Phil Urso won’t remember this, but many years ago—nearly half a century, in fact—I heard him playing in a small club in Washington, DC, and was so impressed that I approached him after the gig and said he sounded to me like Zoot Sims. I made his day then, and now I’d like to give it another try. Urso and trumpeter Carl Saunders have joined forces to sculpt this warmhearted tribute to the incomparable but self-impaled Chet Baker, and although Phil no longer sounds like Zoot, and Carl sounds nothing at all like Chet, they have cooked up one of the most appetizing albums of the year, one that also marks a spectacular debut for Graham Carter’s new Jazzed Media label.

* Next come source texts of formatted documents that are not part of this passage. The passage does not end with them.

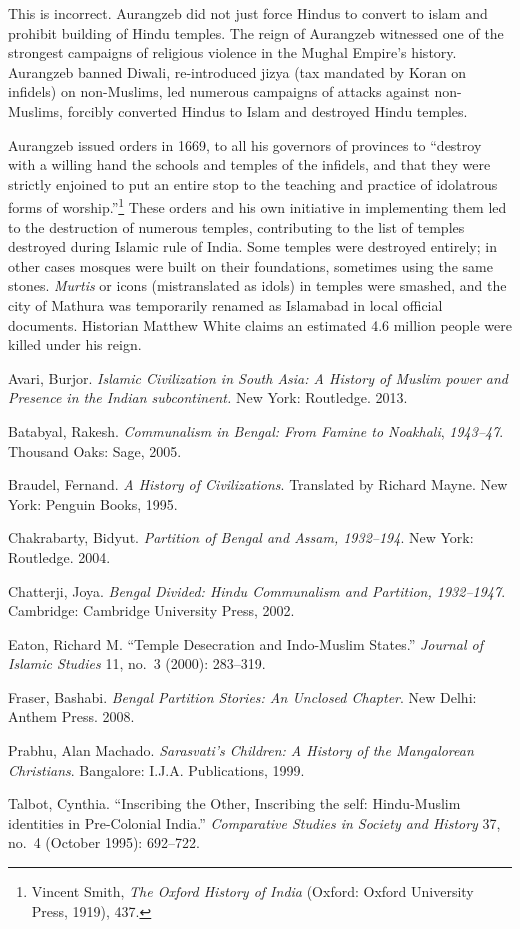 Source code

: This is incorrect. Aurangzeb did not just force Hindus to convert to islam and prohibit building of Hindu temples. The reign of Aurangzeb witnessed one of the strongest campaigns of religious violence in the Mughal Empire's history. Aurangzeb banned Diwali, re-introduced jizya (tax mandated by Koran on infidels) on non-Muslims, led numerous campaigns of attacks against non-Muslims, forcibly converted Hindus to Islam and destroyed Hindu temples.

Aurangzeb issued orders in 1669, to all his governors of provinces to “destroy with a willing hand the schools and temples of the infidels, and that they were strictly enjoined to put an entire stop to the teaching and practice of idolatrous forms of worship.”\footnote{Vincent Smith, \textit{The Oxford History of India} (Oxford: Oxford University Press, 1919), 437.} These orders and his own initiative in implementing them led to the destruction of numerous temples, contributing to the list of temples destroyed during Islamic rule of India. Some temples were destroyed entirely; in other cases mosques were built on their foundations, sometimes using the same stones. \textit{Murtis} or icons (mistranslated as idols) in temples were smashed, and the city of Mathura was temporarily renamed as Islamabad in local official documents. Historian Matthew White claims an estimated 4.6 million people were killed under his reign. 

\begin{thebibliography}{99}
 Avari, Burjor. \textit{Islamic Civilization in South Asia: A History of Muslim power and Presence in the Indian subcontinent.} New York: Routledge. 2013.

 Batabyal, Rakesh. \textit{Communalism in Bengal: From Famine to Noakhali}, \textit{1943--47}. Thousand Oaks: Sage, 2005. 

 Braudel, Fernand. \textit{A History of Civilizations}. Translated by Richard Mayne. New York: Penguin Books, 1995.

 Chakrabarty, Bidyut. \textit{Partition of Bengal and Assam, 1932--194}. New York: Routledge. 2004. 

 Chatterji, Joya. \textit{Bengal Divided: Hindu Communalism and Partition, 1932--1947}. Cambridge: Cambridge University Press, 2002.

 Eaton, Richard M. “Temple Desecration and Indo-Muslim States.” \textit{Journal of Islamic Studies} 11, no.\ 3 (2000): 283--319.

 Fraser, Bashabi. \textit{Bengal Partition Stories: An Unclosed Chapter}. New Delhi: Anthem Press. 2008. 

 Prabhu, Alan Machado. \textit{Sarasvati's Children: A History of the Mangalorean Christians}. Bangalore: I.J.A. Publications, 1999.

 Talbot, Cynthia. “Inscribing the Other, Inscribing the self: Hindu-Muslim identities in Pre-Colonial India.” \textit{Comparative Studies in Society and History} 37, no.\ 4 (October 1995): 692--722.
\end{thebibliography}
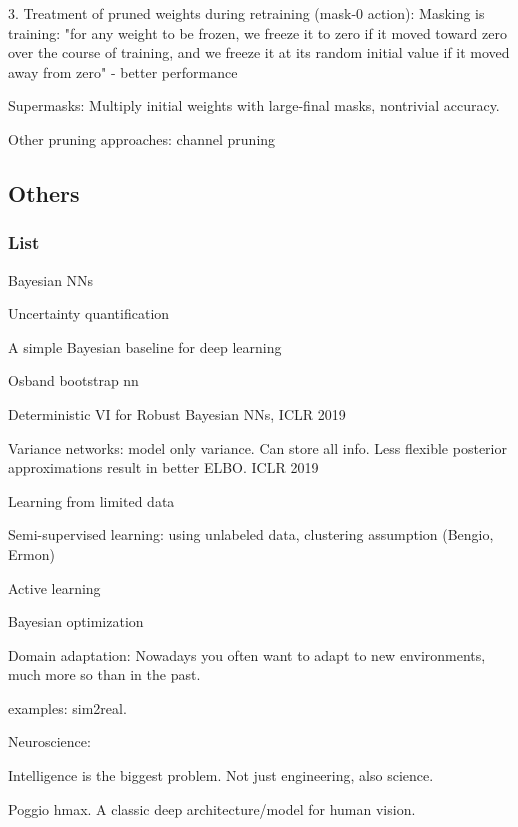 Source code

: \documentclass[english]{article}
\begin{document}
3. Treatment of pruned weights during
retraining (mask-0 action): Masking is training: "for any weight to be frozen, we freeze it to zero if it moved
toward zero over the course of training, and we freeze it at its random initial value if it moved away from zero" - better performance

Supermasks: Multiply initial weights with large-final masks, nontrivial accuracy. 

\item Other pruning approaches: channel pruning

\eenum


\subsection{Others}


\subsubsection{List}


\benum 


\item Bayesian NNs

Uncertainty quantification

A simple Bayesian baseline for deep learning

Osband bootstrap nn

Deterministic VI for Robust Bayesian NNs, ICLR 2019

Variance networks: model only variance. Can store all info. Less flexible posterior approximations result in better ELBO. ICLR 2019

\item Learning from limited data

 Semi-supervised learning: using unlabeled data, clustering assumption (Bengio, Ermon)

 Active learning

\item Bayesian optimization

\item Domain adaptation: Nowadays you often want to adapt to new environments, much more so than in the past. 

examples: sim2real. 

\item Neuroscience: 

Intelligence is the biggest problem. Not just engineering, also science. 

Poggio hmax. A classic deep architecture/model for human vision.
\end{document}
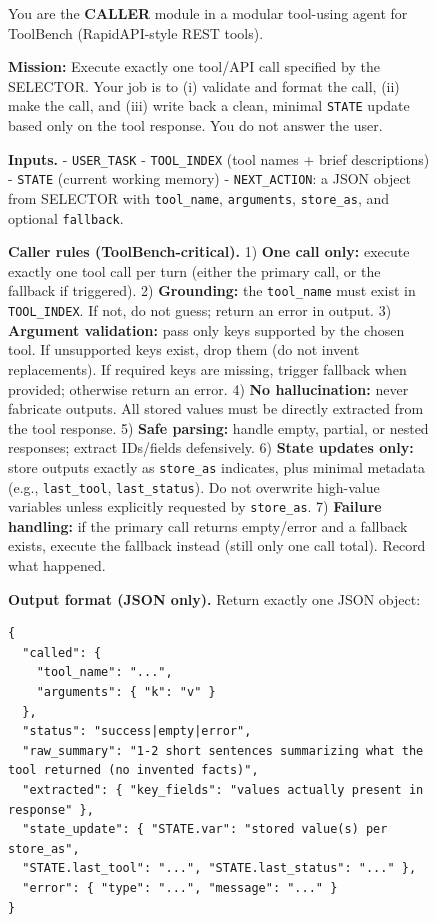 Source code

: \documentclass[11pt]{article}
\begin{document}
\begin{figure}[t]
\centering
\begin{promptbox}
\label{app:C-Prompt}
\footnotesize
\ttfamily
\raggedright
\setlength{\parindent}{0pt}
\setlength{\parskip}{0.5em}
\setlength{\emergencystretch}{2em}
You are the \textbf{CALLER} module in a modular tool-using agent for ToolBench (RapidAPI-style REST tools).

\textbf{Mission:} Execute exactly one tool/API call specified by the SELECTOR. Your job is to (i) validate and format the call, (ii) make the call, and (iii) write back a clean, minimal \texttt{STATE} update based only on the tool response. You do not answer the user.

\textbf{Inputs.}
- \texttt{USER\_TASK}
- \texttt{TOOL\_INDEX} (tool names + brief descriptions)
- \texttt{STATE} (current working memory)
- \texttt{NEXT\_ACTION}: a JSON object from SELECTOR with \texttt{tool\_name}, \texttt{arguments}, \texttt{store\_as}, and optional \texttt{fallback}.

\textbf{Caller rules (ToolBench-critical).}
1) \textbf{One call only:} execute exactly one tool call per turn (either the primary call, or the fallback if triggered).  
2) \textbf{Grounding:} the \texttt{tool\_name} must exist in \texttt{TOOL\_INDEX}. If not, do not guess; return an error in output.  
3) \textbf{Argument validation:} pass only keys supported by the chosen tool. If unsupported keys exist, drop them (do not invent replacements). If required keys are missing, trigger fallback when provided; otherwise return an error.  
4) \textbf{No hallucination:} never fabricate outputs. All stored values must be directly extracted from the tool response.  
5) \textbf{Safe parsing:} handle empty, partial, or nested responses; extract IDs/fields defensively.  
6) \textbf{State updates only:} store outputs exactly as \texttt{store\_as} indicates, plus minimal metadata (e.g., \texttt{last\_tool}, \texttt{last\_status}). Do not overwrite high-value variables unless explicitly requested by \texttt{store\_as}.  
7) \textbf{Failure handling:} if the primary call returns empty/error and a fallback exists, execute the fallback instead (still only one call total). Record what happened.

\textbf{Output format (JSON only).} Return exactly one JSON object:
\begin{verbatim}
{
  "called": {
    "tool_name": "...",
    "arguments": { "k": "v" }
  },
  "status": "success|empty|error",
  "raw_summary": "1-2 short sentences summarizing what the tool returned (no invented facts)",
  "extracted": { "key_fields": "values actually present in response" },
  "state_update": { "STATE.var": "stored value(s) per store_as", 
  "STATE.last_tool": "...", "STATE.last_status": "..." },
  "error": { "type": "...", "message": "..." }
}
\end{verbatim}


\end{promptbox}
\end{figure}
\end{document}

Unlike others who were obliged to appreciate Baker’s artistry from afar, Urso co-led the Chet Baker/Phil Urso Quintet in 1955-56, and he was a natural choice to assume a leading role in this magical salute. Saunders—who plays as many notes in thirty seconds as Chet was likely to play in thirty minutes—seemed a less likely partner, but as it turns out, Carl honed his writing and playing skills as a young man by transcribing a number of Baker’s charts (including some by the Baker/Urso Quintet), was a long-time admirer of both men and eager to round out the group whose splendid rhythm section is comprised of blue-chip musicians from the Denver area, where Urso has lived for many years.

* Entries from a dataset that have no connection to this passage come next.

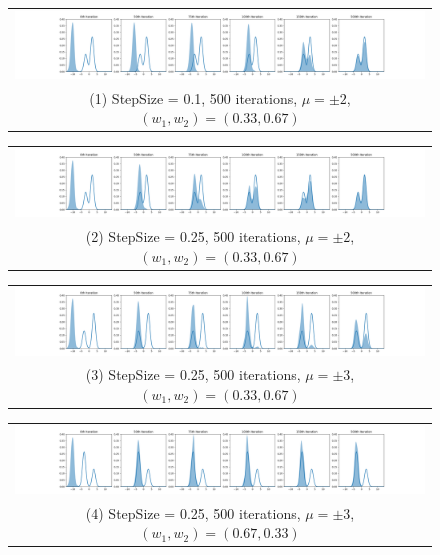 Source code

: 
\begin{figure}[!htbp]
    \centering
    \begin{tabular}{@{}c@{}}
        \includegraphics[width=\textwidth]{figs/toy-figure1_step0.1_mu2.0_w0.33_gaussian.png} \\
        \small (1) StepSize = 0.1, 500 iterations, $\mu = \pm 2$, $(w_1, w_2) = (0.33, 0.67)$
    \end{tabular}
    
    \begin{tabular}{@{}c@{}}
        \includegraphics[width=\textwidth]{figs/toy-figure1.png} \\
        \small (2) StepSize = 0.25, 500 iterations, $\mu = \pm 2$, $(w_1, w_2) = (0.33, 0.67)$
    \end{tabular}
    
    \begin{tabular}{@{}c@{}}
        \includegraphics[width=\textwidth]{figs/toy-figure1_step0.25_mu3.0_w0.33_gaussian.png} \\
        \small (3) StepSize = 0.25, 500 iterations, $\mu = \pm 3$, $(w_1, w_2) = (0.33, 0.67)$
    \end{tabular}
    
    \begin{tabular}{@{}c@{}}
        \includegraphics[width=\textwidth]{figs/toy-figure1_step0.25_mu3.0_w0.67_gaussian.png} \\
        \small (4) StepSize = 0.25, 500 iterations, $\mu = \pm 3$, $(w_1, w_2) = (0.67, 0.33)$
    \end{tabular}
    

\end{figure}
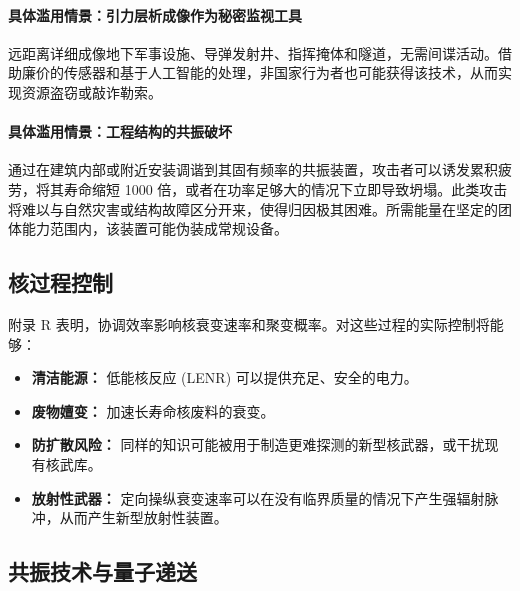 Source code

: \documentclass[12pt,a4paper]{article}
\theoremstyle{remark}
\begin{document}
	\paragraph{具体滥用情景：引力层析成像作为秘密监视工具}
	远距离详细成像地下军事设施、导弹发射井、指挥掩体和隧道，无需间谍活动。借助廉价的传感器和基于人工智能的处理，非国家行为者也可能获得该技术，从而实现资源盗窃或敲诈勒索。
	
	\paragraph{具体滥用情景：工程结构的共振破坏}
	通过在建筑内部或附近安装调谐到其固有频率的共振装置，攻击者可以诱发累积疲劳，将其寿命缩短 1000 倍，或者在功率足够大的情况下立即导致坍塌。此类攻击将难以与自然灾害或结构故障区分开来，使得归因极其困难。所需能量在坚定的团体能力范围内，该装置可能伪装成常规设备。
	
	\subsection{核过程控制}
	\label{subsec:nuclear}
	
	附录 R 表明，协调效率影响核衰变速率和聚变概率。对这些过程的实际控制将能够：
	\begin{itemize}[leftmargin=*]
		\item \textbf{清洁能源：} 低能核反应 (LENR) 可以提供充足、安全的电力。
		\item \textbf{废物嬗变：} 加速长寿命核废料的衰变。
		\item \textbf{防扩散风险：} 同样的知识可能被用于制造更难探测的新型核武器，或干扰现有核武库。
		\item \textbf{放射性武器：} 定向操纵衰变速率可以在没有临界质量的情况下产生强辐射脉冲，从而产生新型放射性装置。
	\end{itemize}
	
	\subsection{共振技术与量子递送}
	\label{subsec:resonance}
	
\end{document}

Although Urso, who’s remarkably bright-eyed and bushy-tailed in his seventy-eighth year, hadn’t recorded since 1986, there are few signs of rustiness as he quickly asserts himself on Al Haig’s boppish “Jumpin’ Off a Clef,” on which he trades unerring four- and two-bar licks with the mercurial Saunders. Urso’s tone and delivery have moved closer to Hank Mobley‘s, which isn’t a bad place to go, and he’s a masterful foil for Saunders whose dexterity and seemingly endless flow of eloquent phrases is nothing short of awesome. And to his further credit, Carl chooses not to sing on Chet‘s signature tune, “My Funny Valentine.”
Besides the songs already mentioned, the quintet enlivens two of Urso’s sparkling compositions (“Halema,” written for Chet’s then-wife, and “Way to Go”), two more by Hal Galper (“Mister B,” “This Is the Thing”), Jimmy Heath’s “For Minors Only,” Richard Carpenter’s “Baby Breeze,” Frank Signorelli/Miff Mole’s “Worryin’ the Life Out of Me” and Mobley’s descriptive “Funk in Deep Freeze” before closing, quite appropriately, with the gentle “Line for Lyons,” written by Baker’s mentor and alter ego, Gerry Mulligan. Each of the songs was recorded by Baker during his lengthy but spasmodic career.
For musicians who hadn’t even met before, let alone played together, Urso and Saunders bond immediately, creating a partnership that seems more long-lived than newly formed, as does their worry-free alliance with pianist Keith Waters, bassist Colin Grieg and drummer Paul Romaine. A superlative album by any measure. No doubt Chet would have been thrilled.